[Opening Data for analysis section]
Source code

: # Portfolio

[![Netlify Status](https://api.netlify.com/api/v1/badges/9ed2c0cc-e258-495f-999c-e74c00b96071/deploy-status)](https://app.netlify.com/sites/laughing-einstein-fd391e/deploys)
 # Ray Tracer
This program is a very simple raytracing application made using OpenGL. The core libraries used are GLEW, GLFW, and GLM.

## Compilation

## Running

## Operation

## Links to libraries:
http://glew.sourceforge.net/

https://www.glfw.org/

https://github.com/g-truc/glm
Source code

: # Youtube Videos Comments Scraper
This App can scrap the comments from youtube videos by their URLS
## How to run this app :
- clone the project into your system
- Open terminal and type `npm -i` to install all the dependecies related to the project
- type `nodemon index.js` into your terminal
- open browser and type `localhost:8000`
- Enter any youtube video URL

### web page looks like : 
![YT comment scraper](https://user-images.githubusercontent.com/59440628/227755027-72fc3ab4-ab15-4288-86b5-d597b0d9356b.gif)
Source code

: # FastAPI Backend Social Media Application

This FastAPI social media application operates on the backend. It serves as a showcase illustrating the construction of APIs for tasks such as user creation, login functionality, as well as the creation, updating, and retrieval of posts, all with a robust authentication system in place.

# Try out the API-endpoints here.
[Closing Data for analysis section]
» **Exercise details**:
Within the listing above, give again exactly every line from the line with "## Operation" through the line with "## How to run", both included, and no other line.

» **Solved exercise**:
## Operation

## Links to libraries:
http://glew.sourceforge.net/

https://www.glfw.org/

https://github.com/g-truc/glm
Source code

: # Youtube Videos Comments Scraper
This App can scrap the comments from youtube videos by their URLS
## How to run this app :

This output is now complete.